The results are influenced by the process of photo interpretation 
as well. In this in mind we decided to test another approach - 
ISO 5725-2 standard usually applied to chemical measurements. 
ISO 5725-2 gives “the basic method for the determination of 
repeatability and reproducibility of a standard measurement 
method”. It is typically designed for interlaboratory 
experiments in order to estimate repeatability and 
reproducibility of measurement method (of chemical contents 
for example), but it can also be used for other purposes. 
Hejmanowska et al. (2005) presented its application to 
repeatability and reproducibility assessment of orthophoto- 
based measurements done during the experiment for validation 
of land parcel areas measurement methods. Results of the 
research were presented in the final report of the project 
supported by Joint Research Centre (JRC) in Ispra in Italy 
where. In the report the huge experiment of agriculture parcel 
measurements with accuracy assessment was described. 

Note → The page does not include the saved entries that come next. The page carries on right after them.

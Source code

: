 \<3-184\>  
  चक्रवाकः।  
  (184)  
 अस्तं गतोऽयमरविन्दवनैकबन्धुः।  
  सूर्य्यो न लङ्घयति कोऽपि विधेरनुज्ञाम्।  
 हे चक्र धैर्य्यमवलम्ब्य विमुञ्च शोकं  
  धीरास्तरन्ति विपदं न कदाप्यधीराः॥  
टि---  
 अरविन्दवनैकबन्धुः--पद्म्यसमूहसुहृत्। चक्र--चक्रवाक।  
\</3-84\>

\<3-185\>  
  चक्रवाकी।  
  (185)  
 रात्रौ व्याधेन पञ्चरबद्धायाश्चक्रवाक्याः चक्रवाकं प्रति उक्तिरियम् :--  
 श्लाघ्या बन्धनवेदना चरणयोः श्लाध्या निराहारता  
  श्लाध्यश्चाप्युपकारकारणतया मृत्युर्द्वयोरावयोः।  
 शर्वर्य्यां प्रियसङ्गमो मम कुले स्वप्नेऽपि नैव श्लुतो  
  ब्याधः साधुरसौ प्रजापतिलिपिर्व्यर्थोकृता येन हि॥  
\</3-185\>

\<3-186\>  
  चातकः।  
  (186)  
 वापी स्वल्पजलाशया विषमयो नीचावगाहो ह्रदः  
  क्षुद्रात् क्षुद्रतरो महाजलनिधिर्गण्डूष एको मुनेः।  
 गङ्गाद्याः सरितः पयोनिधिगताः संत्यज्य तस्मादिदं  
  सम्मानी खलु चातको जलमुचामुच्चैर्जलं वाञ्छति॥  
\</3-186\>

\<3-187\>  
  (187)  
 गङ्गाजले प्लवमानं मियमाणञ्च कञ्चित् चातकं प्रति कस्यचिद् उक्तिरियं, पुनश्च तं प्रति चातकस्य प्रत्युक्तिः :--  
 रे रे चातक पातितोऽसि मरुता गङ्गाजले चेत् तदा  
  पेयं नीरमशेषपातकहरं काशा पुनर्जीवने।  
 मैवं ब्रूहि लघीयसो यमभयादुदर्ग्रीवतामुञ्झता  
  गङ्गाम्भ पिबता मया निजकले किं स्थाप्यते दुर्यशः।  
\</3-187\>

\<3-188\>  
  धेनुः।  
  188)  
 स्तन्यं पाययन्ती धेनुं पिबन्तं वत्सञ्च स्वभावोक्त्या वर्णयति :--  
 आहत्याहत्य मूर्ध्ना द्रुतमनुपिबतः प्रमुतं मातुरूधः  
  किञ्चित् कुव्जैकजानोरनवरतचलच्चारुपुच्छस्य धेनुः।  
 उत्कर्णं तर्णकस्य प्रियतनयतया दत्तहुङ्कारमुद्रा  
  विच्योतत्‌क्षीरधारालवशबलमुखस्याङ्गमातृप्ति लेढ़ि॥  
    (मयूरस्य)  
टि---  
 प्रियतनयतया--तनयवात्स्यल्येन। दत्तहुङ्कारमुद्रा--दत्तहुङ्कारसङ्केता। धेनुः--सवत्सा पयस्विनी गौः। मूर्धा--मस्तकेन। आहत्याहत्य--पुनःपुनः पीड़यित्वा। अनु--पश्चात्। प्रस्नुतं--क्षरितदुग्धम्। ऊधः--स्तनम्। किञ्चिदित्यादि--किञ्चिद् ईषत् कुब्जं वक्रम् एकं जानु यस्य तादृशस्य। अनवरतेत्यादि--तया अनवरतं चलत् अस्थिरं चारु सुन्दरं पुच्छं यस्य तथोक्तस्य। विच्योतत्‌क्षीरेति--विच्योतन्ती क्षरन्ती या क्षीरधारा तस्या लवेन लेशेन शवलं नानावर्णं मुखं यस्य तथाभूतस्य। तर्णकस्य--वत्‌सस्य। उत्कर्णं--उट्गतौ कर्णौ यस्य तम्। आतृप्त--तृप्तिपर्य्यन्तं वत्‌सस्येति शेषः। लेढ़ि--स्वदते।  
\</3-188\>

Statistical analyses involved in the project, based on ISO 5725, 
were inspired by S.Kay and J.Delineé from JRC. In a typical 
application of ISO 5725-2 standard for basic interlaboratory 
experiment, samples from q batches of materials representing q 
different levels of the content to be measured are sent to p 
laboratories. Each laboratory obtains n replicated results under 
repeatability conditions for each of the q levels. In the case of 
photo interpretation several test areas should be measured on 
different days by different operators. 
In a typical interlaboratory experiment critical examination of 
the data is based on a “pooling factor”: the observations are 
grouped according to this factor and mean and standard 
deviation within a given group is compared to the means and 
standard deviations within other groups. Typically the pooling 
factor is the factor “laboratory”, because in each laboratory 
replicated results are obtained under repeatability conditions. 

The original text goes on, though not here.